Abstract
Herein an intramolecular Ni-catalyzed (4+2) coupling between cyclobutanones and allenes via C–C cleavage is reported, which provides a distinct approach to access [3.2.2] bicyclic scaffolds that are challenging to prepare through conventional approaches. The reaction is efficient, chemoselective and pH/redox neutral. Room temperature conditions and low catalyst loadings can be adopted. Excellent enantioselectivity is also achieved.
Keywords: allene, cycloaddition, nickel catalysis, cyclobutanone, C–C activation
Graphical Abstract
An intramolecular Ni-catalyzed (4+2) coupling between cyclobutanones and allenes via C–C cleavage is reported, which provides a unique approach to access [3.2.2] bicyclic scaffolds. The reaction is efficient, chemoselective and pH/redox neutral. Excellent enantioselectivity is also achieved.
Transition metal (TM)-catalyzed C–C cleavage reactions have recently emerged as attractive synthetic methods that offer unusual strategic disconnections for preparation of complex scaffolds.[1] In particular, the couplings between a strained ketone and an unsaturate unit via C–C activation provide efficient access to various ring systems. Two complementary approaches have been developed to assist the coupling (Scheme 1): one involves oxidative addition of a TM, e.g. RhI, Ni0, Ru0, into a strained C–C bond, followed by 2π insertion to complete the cycloaddition (path a);[2] the other approach, pioneered by Murakami and co-workers,[3a] utilizes a cyclometalation pathway to first form a five-membered metallacycle between the carbonyl group and the unsaturated unite, followed by β-carbon elimination and reductive elimination to furnish the ring (path b).[3]

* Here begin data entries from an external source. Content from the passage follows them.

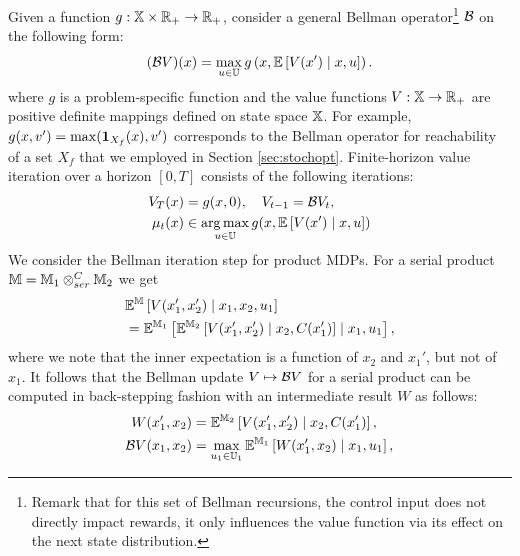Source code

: \documentclass[conference]{IEEEtran}
\begin{document}
Given a function $g: \mathbb{X} \times \mathbb{R}_+ \rightarrow \mathbb{R}_+$, consider a general Bellman operator\footnote{Remark that for this set of Bellman recursions, the control input does not directly impact rewards, it only influences the value function via its effect on the next state distribution.} $\mathcal{B}$ on the following form:
\begin{equation}
(\mathcal{B} V) (x) =  \max_{u \in \mathbb{U}} g \left( x, \mathbb E \left[  V(x') \mid x,u \right] \right).
\end{equation}
where $g$ is a problem-specific function and the value functions $V:\mathbb{X}\rightarrow \mathbb{R}_+$ are positive definite mappings defined on state space $\mathbb{X}$. For example, $g(x, v') = \max(\mathbf{1}_{X_f}(x), v')$ corresponds to the Bellman operator for reachability of a set $X_f$ that we employed in Section \ref{sec:stochopt}. Finite-horizon value iteration over a horizon $[0, T]$ consists of the following iterations:
\begin{equation}
\begin{aligned}
	V_T(x) & = g(x, 0), \quad V_{t-1} = \mathcal{B} V_t,\\
	\mu_t(x) & \in \operatorname*{arg\,max}_{u \in \mathbb{U}} g(x, \mathbb{E}\left[ V(x') \mid x,u \right])
\end{aligned}
\end{equation}
We consider the Bellman iteration step for product MDPs. For a serial product $\mathbb{M} = \mathbb{M}_1 \otimes_{ser}^{C} \mathbb{M}_2$ we get
\begin{equation*}
\begin{aligned}
	&  \mathbb{E}^{\mathbb{M}}\left[ V(x_1', x_2') \mid x_1, x_2, u_1 \right] \\ 
	& = \mathbb{E}^{\mathbb{M}_1} \left[ \mathbb{E}^{\mathbb{M}_2} \left[ V(x_1', x_2') \mid x_2, C(x_1')  \right] \mid x_1, u_1   \right],
\end{aligned}
\end{equation*}
where we note that the inner expectation is a function of $x_2$ and $x_1'$, but not of $x_1$. It follows that the Bellman update $V \mapsto \mathcal{B} V$ for a serial product can be computed in back-stepping fashion with an intermediate result $W$ as follows:
\begin{equation*}
\begin{aligned}
	W(x_1', x_2) & = \mathbb{E}^{\mathbb{M}_2} \left[ V(x_1', x_2') \mid x_2, C(x_1')  \right], \\
	\mathcal{B} V(x_1, x_2) & = \max_{u_1 \in \mathbb{U}_1} \mathbb{E}^{\mathbb{M}_1} \left[ W(x_1', x_2) \mid x_1, u_1   \right], \\
\end{aligned}
\end{equation*}
\end{document}
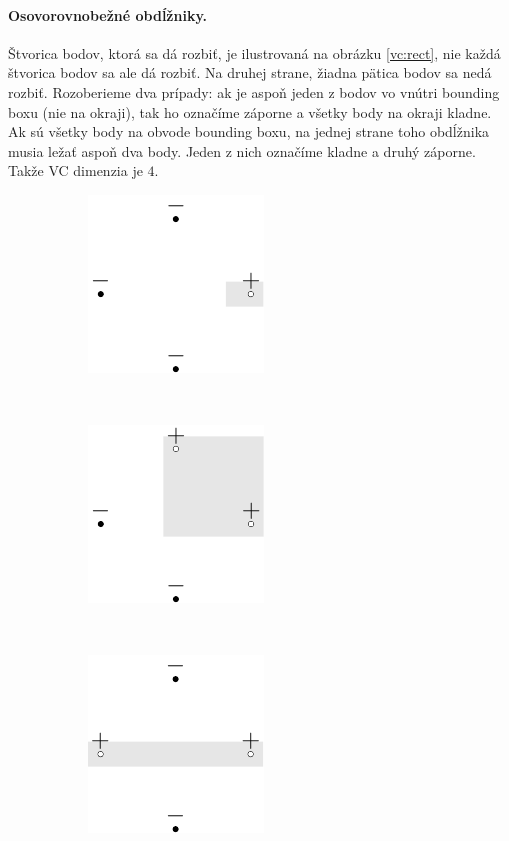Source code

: \paragraph{Osovorovnobežné obdĺžniky.} Štvorica bodov, ktorá sa dá
rozbiť, je ilustrovaná na obrázku \ref{vc:rect}, nie každá štvorica
bodov sa ale dá rozbiť. Na druhej strane, žiadna pätica bodov sa nedá
rozbiť. Rozoberieme dva prípady: ak je aspoň jeden z bodov vo vnútri 
bounding boxu (nie na okraji), tak ho označíme záporne a všetky body na 
okraji kladne. Ak sú všetky body na obvode bounding boxu, na jednej 
strane toho obdĺžnika musia ležať aspoň dva body. Jeden z nich označíme 
kladne a druhý záporne. Takže VC dimenzia je $4$.

\begin{figure}
  \centering
  \begin{subfigure}[b]{0.23\linewidth}
    \centering
    \includegraphics[scale=1]{obrazky/vc_rect1.pdf}
    \caption{}
  \end{subfigure}
  ~
  \centering
  \begin{subfigure}[b]{0.23\linewidth}
    \centering
    \includegraphics[scale=1]{obrazky/vc_rect2.pdf}
    \caption{}
  \end{subfigure}
  ~
  \centering
  \begin{subfigure}[b]{0.23\linewidth}
    \centering
    \includegraphics[scale=1]{obrazky/vc_rect3.pdf}

\end{subfigure}
\end{figure}
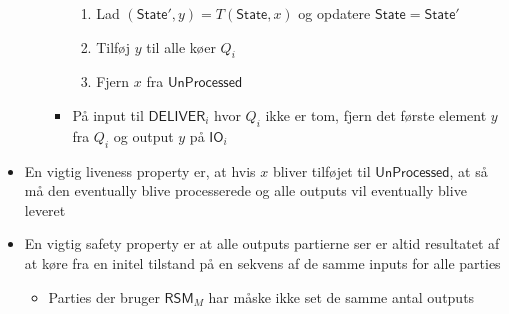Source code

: \documentclass[a4, english]{article}
\begin{document}
\begin{itemize}
\begin{itemize}
\begin{itemize}
    \begin{enumerate}
			\item Lad $(\mathsf{State}', y)=T(\mathsf{State},x)$ og opdatere $\mathsf{State}= \mathsf{State}'$
			\item Tilføj $y$ til alle køer $Q_i$
			\item Fjern $x$ fra $\mathsf{UnProcessed}$
    \end{enumerate}
		\item På input til $\mathsf{DELIVER}_i$ hvor $Q_i$ ikke er tom, fjern det første element $y$ fra $Q_i$ og output $y$ på $\mathsf{IO}_i$
    \end{itemize}
  \end{itemize}
  \item En vigtig liveness property er, at hvis $x$ bliver tilføjet til $\mathsf{UnProcessed}$, at så må den eventually blive processerede og alle outputs vil eventually blive leveret
  \item En vigtig safety property er at alle outputs partierne ser er altid resultatet af at køre fra en initel tilstand på en sekvens af de samme inputs for alle parties 
  \begin{itemize}
  	\item Parties der bruger $\mathsf{RSM}_M$ har måske ikke set de samme antal outputs
  \end{itemize}
\end{itemize}
\end{document}
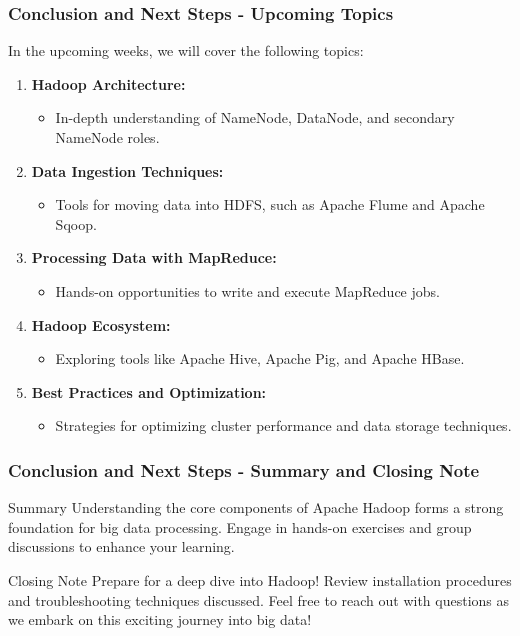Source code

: \documentclass{beamer}
\begin{document}
\begin{frame}[fragile]
    \frametitle{Conclusion and Next Steps - Upcoming Topics}
    In the upcoming weeks, we will cover the following topics:
    
    \begin{enumerate}
        \item \textbf{Hadoop Architecture:}
        \begin{itemize}
            \item In-depth understanding of NameNode, DataNode, and secondary NameNode roles.
        \end{itemize}
        
        \item \textbf{Data Ingestion Techniques:}
        \begin{itemize}
            \item Tools for moving data into HDFS, such as Apache Flume and Apache Sqoop.
        \end{itemize}
        
        \item \textbf{Processing Data with MapReduce:}
        \begin{itemize}
            \item Hands-on opportunities to write and execute MapReduce jobs.
        \end{itemize}
        
        \item \textbf{Hadoop Ecosystem:}
        \begin{itemize}
            \item Exploring tools like Apache Hive, Apache Pig, and Apache HBase.
        \end{itemize}
        
        \item \textbf{Best Practices and Optimization:}
        \begin{itemize}
            \item Strategies for optimizing cluster performance and data storage techniques.
        \end{itemize}
    \end{enumerate}
\end{frame}

\begin{frame}[fragile]
    \frametitle{Conclusion and Next Steps - Summary and Closing Note}
    \begin{block}{Summary}
        Understanding the core components of Apache Hadoop forms a strong foundation for big data processing. 
        Engage in hands-on exercises and group discussions to enhance your learning.
    \end{block}

    \begin{block}{Closing Note}
        Prepare for a deep dive into Hadoop! Review installation procedures and troubleshooting techniques discussed. 
        Feel free to reach out with questions as we embark on this exciting journey into big data!
    \end{block}
\end{frame}
\end{document}

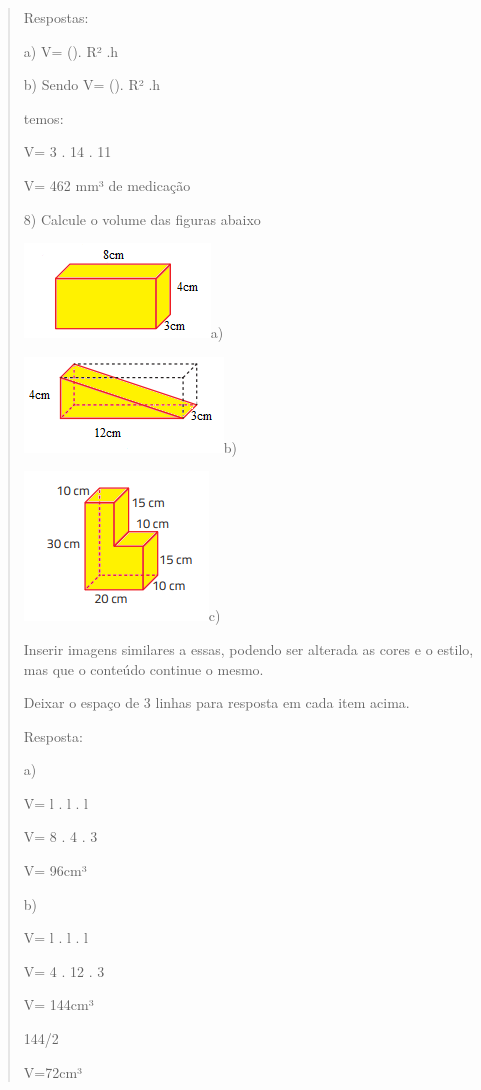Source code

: \begin{quote}
\begin{escolha}
Respostas:

a) V= (\Pi). R² .h

b) Sendo V= (\Pi). R² .h

temos:

V= 3 . 14 . 11

V= 462 mm³ de medicação

8) Calcule o volume das figuras abaixo

\includegraphics[width=1.94792in,height=0.98958in]{./imgSAEB_8_MAT/media/image51.png}a)

\includegraphics[width=2.08333in,height=1in]{./imgSAEB_8_MAT/media/image52.png}b)

\includegraphics[width=1.92708in,height=1.5625in]{./imgSAEB_8_MAT/media/image53.png}c)

Inserir imagens similares a essas, podendo ser alterada as cores e o
estilo, mas que o conteúdo continue o mesmo.

Deixar o espaço de 3 linhas para resposta em cada item acima.

Resposta:

a)

V= l . l . l

V= 8 . 4 . 3

V= 96cm³

b)

V= l . l . l

V= 4 . 12 . 3

V= 144cm³

144/2

V=72cm³


\end{escolha}
\end{quote}
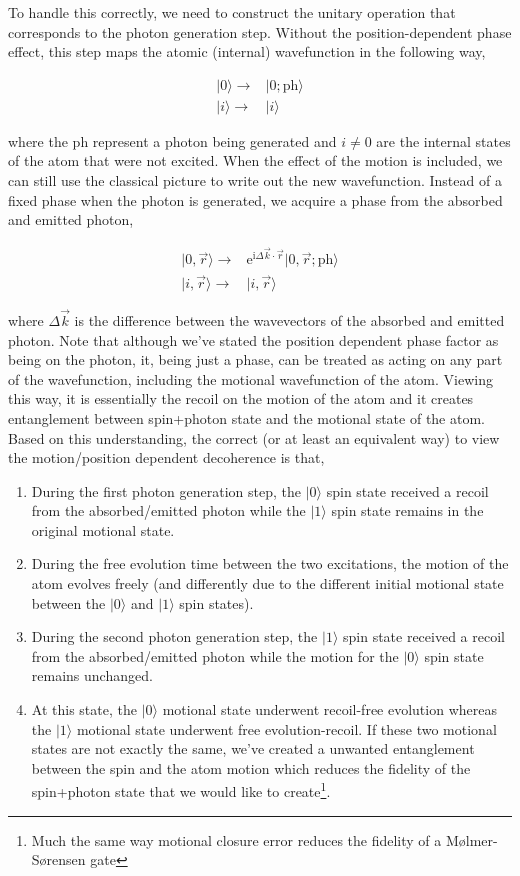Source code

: \documentclass[10pt,fleqn]{article}
\newcommand{\ue}{\mathrm{e}}
\newcommand{\ui}{\mathrm{i}}
\newcommand{\eqar}[1]
{
  \begin{align}
    #1
  \end{align}
}
\begin{document}
To handle this correctly, we need to construct the unitary operation that corresponds
to the photon generation step. Without the position-dependent phase effect,
this step maps the atomic (internal) wavefunction in the following way,
\eqar{
  |0\rangle\rightarrow&|0;\mathrm{ph}\rangle\\
  |i\rangle\rightarrow&|i\rangle
}
where the $\mathrm{ph}$ represent a photon being generated and $i\neq0$
are the internal states of the atom that were not excited.
When the effect of the motion is included, we can still use the classical picture
to write out the new wavefunction.
Instead of a fixed phase when the photon is generated, we acquire a phase
from the absorbed and emitted photon,
\eqar{
  |0,\vec r\rangle\rightarrow&\ue^{\ui\Delta\vec k\cdot\vec r}|0,\vec r;\mathrm{ph}\rangle\\
  |i,\vec r\rangle\rightarrow&|i,\vec r\rangle
}
where $\Delta\vec k$ is the difference between the wavevectors of the absorbed
and emitted photon. Note that although we've stated the position dependent phase factor
as being on the photon, it, being just a phase, can be treated as acting on any part
of the wavefunction, including the motional wavefunction of the atom.
Viewing this way, it is essentially the recoil on the motion of the atom
and it creates entanglement between spin+photon state
and the motional state of the atom.\\

Based on this understanding, the correct (or at least an equivalent way)
to view the motion/position dependent decoherence is that,
\begin{enumerate}
\item During the first photon generation step, the $|0\rangle$ spin state
  received a recoil from the absorbed/emitted photon while the $|1\rangle$ spin state
  remains in the original motional state.
\item During the free evolution time between the two excitations,
  the motion of the atom evolves freely (and differently
  due to the different initial motional state
  between the $|0\rangle$ and $|1\rangle$ spin states).
\item During the second photon generation step, the $|1\rangle$ spin state
  received a recoil from the absorbed/emitted photon while the motion for the
  $|0\rangle$ spin state remains unchanged.
\item At this state, the $|0\rangle$ motional state underwent recoil-free evolution
  whereas the $|1\rangle$ motional state underwent free evolution-recoil.
  If these two motional states are not exactly the same,
  we've created a unwanted entanglement between the spin and the atom motion
  which reduces the fidelity of the spin+photon state that we would like to create\footnote{Much the same way motional closure error reduces the fidelity of a M{\o}lmer-S{\o}rensen gate}.
\end{enumerate}
\end{document}
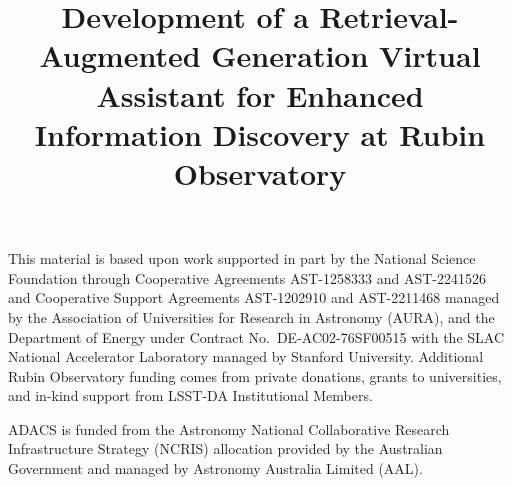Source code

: \documentclass[]{spie}
\begin{document}

\title{Development of a Retrieval-Augmented Generation Virtual Assistant for Enhanced Information Discovery at Rubin Observatory}


\maketitle






\acknowledgments

This material is based upon work supported in part by the National Science Foundation through Cooperative Agreements AST-1258333 and AST-2241526 and Cooperative Support Agreements AST-1202910 and AST-2211468 managed by the Association of Universities for Research in Astronomy (AURA), and the Department of Energy under Contract No.\ DE-AC02-76SF00515 with the SLAC National Accelerator Laboratory managed by Stanford University.
Additional Rubin Observatory funding comes from private donations, grants to universities, and in-kind support from LSST-DA Institutional Members.

ADACS is funded from the Astronomy National Collaborative Research Infrastructure Strategy (NCRIS) allocation provided by the Australian Government and managed by Astronomy Australia Limited (AAL).




\printglossaries
\end{document}
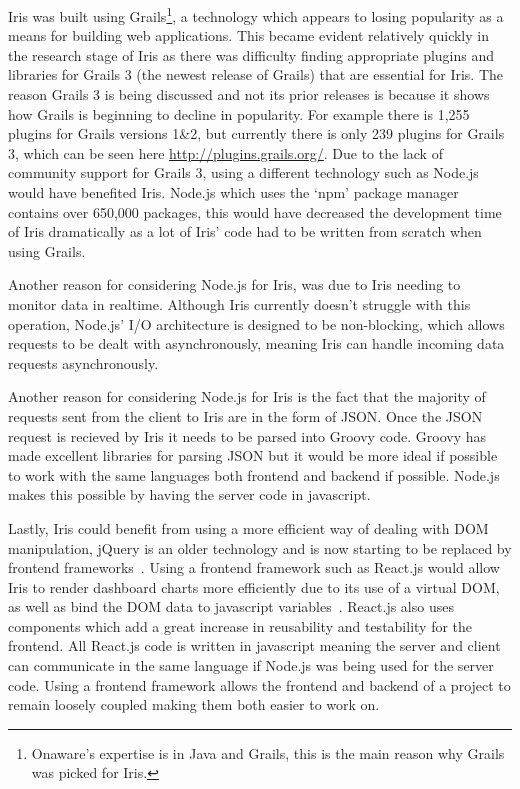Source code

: \documentclass[12pt,a4paper,titlepage]{report}
\begin{document}
Iris was built using Grails\footnote{Onaware's expertise is in Java and Grails, this is the main reason why Grails was picked for Iris.}, a technology which appears to losing popularity as a means for building web applications. This became evident relatively quickly in the research stage of Iris as there was difficulty finding appropriate plugins and libraries for Grails 3 (the newest release of Grails) that are essential for Iris. The reason Grails 3 is being discussed and not its prior releases is because it shows how Grails is beginning to decline in popularity. For example there is 1,255 plugins for Grails versions 1\&2, but currently there is only 239 plugins for Grails 3, which can be seen here \url{http://plugins.grails.org/}. Due to the lack of community support for Grails 3, using a different technology such as Node.js would have benefited Iris. Node.js which uses the `npm' package manager contains over 650,000 packages, this would have decreased the development time of Iris dramatically as a lot of Iris' code had to be written from scratch when using Grails.

Another reason for considering Node.js for Iris, was due to Iris needing to monitor data in realtime. Although Iris currently doesn't struggle with this operation, Node.js' I/O architecture is designed to be non-blocking, which allows requests to be dealt with asynchronously, meaning Iris can handle incoming data requests asynchronously.

Another reason for considering Node.js for Iris is the fact that the majority of requests sent from the client to Iris are in the form of JSON. Once the JSON request is recieved by Iris it needs to be parsed into Groovy code. Groovy has made excellent libraries for parsing JSON but it would be more ideal if possible to work with the same languages both frontend and backend if possible. Node.js makes this possible by having the server code in javascript.

Lastly, Iris could benefit from using a more efficient way of dealing with DOM manipulation, jQuery is an older technology and is now starting to be replaced by frontend frameworks~\parencite{Allen}. Using a frontend framework such as React.js would allow Iris to render dashboard charts more efficiently due to its use of a virtual DOM, as well as bind the DOM data to javascript variables~\parencite{React.js}. React.js also uses components which add a great increase in reusability and testability for the frontend. All React.js code is written in javascript meaning the server and client can communicate in the same language if Node.js was being used for the server code. Using a frontend framework allows the frontend and backend of a project to remain loosely coupled making them both easier to work on.
\end{document}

To date, a number of unsaturated units, including alkenes,[2b,c,e,f.i] alkynes,[2a,d,h] 1,3-dienes,[3d,g] ketones/ aldehydes[2k] and imines,[2l] have been employed to couple with strained ketones through one or both pathways. In contrast, the use of allenes as a 2π unit would deliver an additional olefin moiety into the product for further derivatization,[4] which unfortunately, has received much less attention. The challenge is likely due to that 1) allenes are generally less stable and tend to undergo dimerization catalyzed by TMs,[5] and 2) control of the chemoselectivity in the allene-mediated reactions is nontrivial.[6] Recently, we reported the first Rh-catalyzed cyclobutanone-allene coupling via path a involving oxidative addition into C–C bonds (Scheme 2a); however, instead of giving the desired (4+2) product, an unexpected (4+1) addition was found as the major reaction pathway, in which allenes serve as a one-carbon unit.[7] Stimulated by this result, an intriguing question arose: how would allenes behave in a cyclometalation/β-carbon elimination pathway (path b)? In other words, can (4+2) products be exclusively formed with allenes as a 2π unit in a C–C cleavage/coupling reaction? Driven by these questions, herein, we describe our systematic efforts on the development of a Ni-catalyzed chemo- and enantioselective intramolecular (4+2) coupling between cyclobutanones and allenes via C–C cleavage (Scheme 2b). This method provides a unique and efficient entry to functionalized [3.2.2] hetero- and carbocycles that are commonly found in natural products and other bioactive compounds (Figure 1).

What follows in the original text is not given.